ASSIGNMENT
Across the listing below, how many lines have the word "Subscribe" in them? Provide only the number.

DATASET RECORDS
_ _ _ _
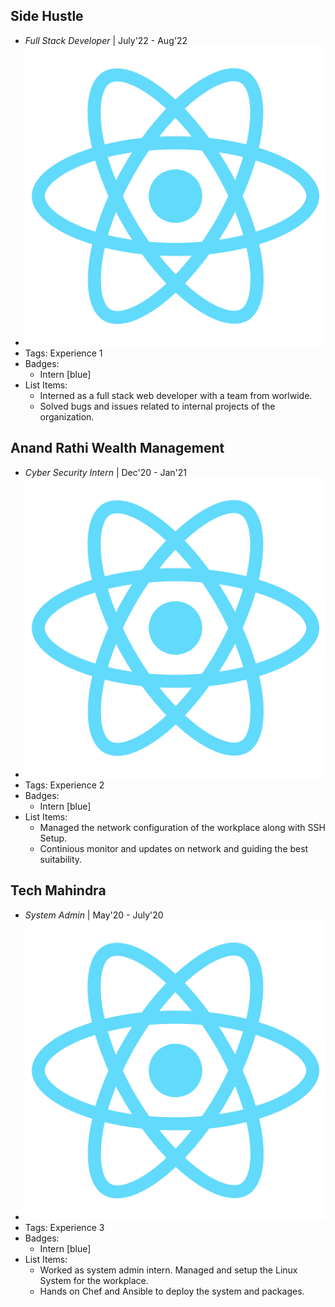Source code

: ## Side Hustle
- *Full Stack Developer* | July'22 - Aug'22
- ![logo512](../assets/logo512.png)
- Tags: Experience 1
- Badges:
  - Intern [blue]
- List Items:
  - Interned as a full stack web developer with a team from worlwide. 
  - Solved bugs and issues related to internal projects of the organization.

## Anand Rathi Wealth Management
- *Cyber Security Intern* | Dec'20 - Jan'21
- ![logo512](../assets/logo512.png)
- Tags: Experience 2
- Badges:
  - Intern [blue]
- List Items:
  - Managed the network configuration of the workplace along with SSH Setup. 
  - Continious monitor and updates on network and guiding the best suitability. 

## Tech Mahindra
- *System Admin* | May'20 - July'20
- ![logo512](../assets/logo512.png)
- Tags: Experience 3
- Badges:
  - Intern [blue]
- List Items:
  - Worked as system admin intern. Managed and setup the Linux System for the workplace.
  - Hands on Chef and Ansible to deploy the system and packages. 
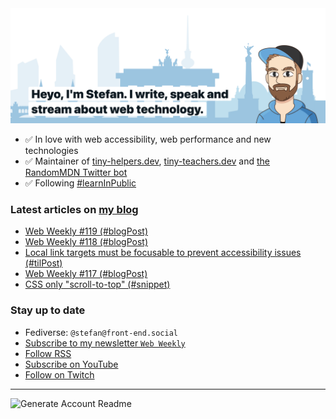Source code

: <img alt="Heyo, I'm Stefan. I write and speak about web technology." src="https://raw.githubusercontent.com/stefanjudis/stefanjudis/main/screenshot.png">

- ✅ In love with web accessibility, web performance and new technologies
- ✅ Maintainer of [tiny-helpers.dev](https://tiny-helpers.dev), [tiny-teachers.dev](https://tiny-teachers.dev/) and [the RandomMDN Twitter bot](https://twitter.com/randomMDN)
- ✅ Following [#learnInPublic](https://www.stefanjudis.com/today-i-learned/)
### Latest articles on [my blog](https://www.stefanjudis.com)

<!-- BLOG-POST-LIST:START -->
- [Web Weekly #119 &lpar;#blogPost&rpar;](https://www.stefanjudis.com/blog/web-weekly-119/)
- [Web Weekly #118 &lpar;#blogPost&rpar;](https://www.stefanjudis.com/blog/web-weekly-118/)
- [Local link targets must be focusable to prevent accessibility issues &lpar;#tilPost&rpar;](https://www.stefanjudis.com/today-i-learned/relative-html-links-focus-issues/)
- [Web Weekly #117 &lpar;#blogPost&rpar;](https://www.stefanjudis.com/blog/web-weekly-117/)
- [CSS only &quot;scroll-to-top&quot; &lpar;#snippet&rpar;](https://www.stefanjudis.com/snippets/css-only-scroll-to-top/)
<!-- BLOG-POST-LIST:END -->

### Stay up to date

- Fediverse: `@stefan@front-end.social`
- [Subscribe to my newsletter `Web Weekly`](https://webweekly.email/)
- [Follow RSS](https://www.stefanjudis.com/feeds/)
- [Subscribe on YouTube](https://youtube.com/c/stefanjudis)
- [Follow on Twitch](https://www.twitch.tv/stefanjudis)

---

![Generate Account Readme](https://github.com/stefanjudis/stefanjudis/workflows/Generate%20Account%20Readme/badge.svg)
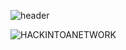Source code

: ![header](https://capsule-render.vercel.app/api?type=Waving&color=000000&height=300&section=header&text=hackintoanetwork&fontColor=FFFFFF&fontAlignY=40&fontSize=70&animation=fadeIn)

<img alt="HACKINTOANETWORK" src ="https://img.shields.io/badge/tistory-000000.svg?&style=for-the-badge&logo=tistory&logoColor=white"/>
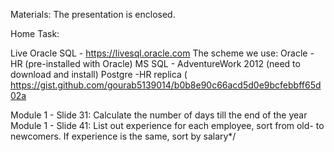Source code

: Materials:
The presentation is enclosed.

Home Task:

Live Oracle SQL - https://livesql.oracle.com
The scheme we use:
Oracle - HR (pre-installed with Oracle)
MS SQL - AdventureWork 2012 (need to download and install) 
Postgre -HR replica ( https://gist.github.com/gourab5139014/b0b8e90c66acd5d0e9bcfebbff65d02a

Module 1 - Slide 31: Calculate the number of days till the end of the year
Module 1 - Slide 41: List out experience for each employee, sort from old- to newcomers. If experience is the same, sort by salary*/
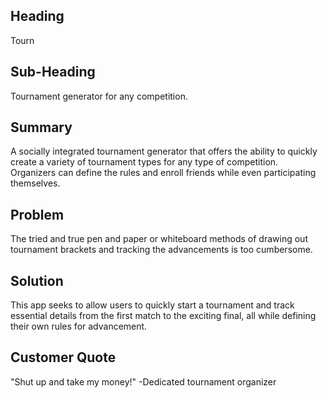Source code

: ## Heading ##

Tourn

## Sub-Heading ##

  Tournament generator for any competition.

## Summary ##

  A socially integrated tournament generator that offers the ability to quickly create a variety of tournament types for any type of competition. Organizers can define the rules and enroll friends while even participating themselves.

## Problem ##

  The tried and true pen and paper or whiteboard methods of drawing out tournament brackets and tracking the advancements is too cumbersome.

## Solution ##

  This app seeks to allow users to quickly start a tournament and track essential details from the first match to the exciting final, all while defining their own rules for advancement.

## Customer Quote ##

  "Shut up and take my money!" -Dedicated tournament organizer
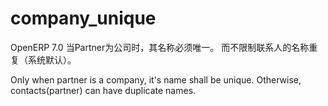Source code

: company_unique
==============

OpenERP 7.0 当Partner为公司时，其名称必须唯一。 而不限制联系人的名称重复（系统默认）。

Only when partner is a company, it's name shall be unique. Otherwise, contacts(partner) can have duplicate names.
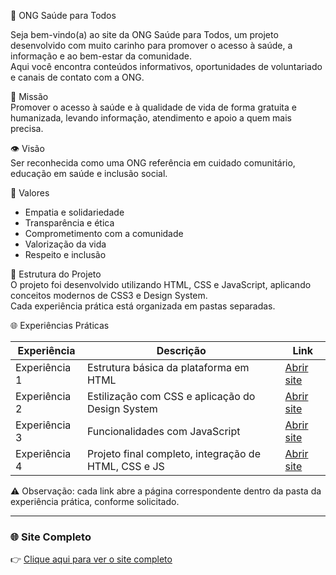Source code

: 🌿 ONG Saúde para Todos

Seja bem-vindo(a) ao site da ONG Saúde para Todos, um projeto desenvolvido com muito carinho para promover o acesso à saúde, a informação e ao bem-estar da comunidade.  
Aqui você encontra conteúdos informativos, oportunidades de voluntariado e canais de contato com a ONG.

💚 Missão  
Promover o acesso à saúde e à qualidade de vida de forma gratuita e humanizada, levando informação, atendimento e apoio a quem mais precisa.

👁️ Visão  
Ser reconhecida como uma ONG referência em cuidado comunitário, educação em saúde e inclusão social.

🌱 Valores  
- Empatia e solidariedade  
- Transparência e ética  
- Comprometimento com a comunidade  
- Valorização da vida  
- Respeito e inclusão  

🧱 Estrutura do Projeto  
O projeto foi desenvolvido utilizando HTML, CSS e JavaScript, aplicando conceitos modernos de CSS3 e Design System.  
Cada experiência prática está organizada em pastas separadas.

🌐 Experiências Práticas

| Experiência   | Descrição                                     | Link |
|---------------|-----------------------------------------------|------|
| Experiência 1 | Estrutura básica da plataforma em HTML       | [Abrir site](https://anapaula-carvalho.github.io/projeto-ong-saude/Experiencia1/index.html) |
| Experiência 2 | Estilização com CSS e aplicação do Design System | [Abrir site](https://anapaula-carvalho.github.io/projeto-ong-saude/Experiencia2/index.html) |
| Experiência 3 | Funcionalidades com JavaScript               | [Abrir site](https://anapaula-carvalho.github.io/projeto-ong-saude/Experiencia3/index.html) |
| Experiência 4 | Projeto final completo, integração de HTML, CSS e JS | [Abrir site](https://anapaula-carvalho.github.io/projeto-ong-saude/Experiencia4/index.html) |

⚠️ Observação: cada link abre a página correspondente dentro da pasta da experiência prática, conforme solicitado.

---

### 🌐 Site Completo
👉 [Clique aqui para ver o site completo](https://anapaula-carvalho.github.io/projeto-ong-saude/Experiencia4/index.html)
_ _ _ _
RESULT
2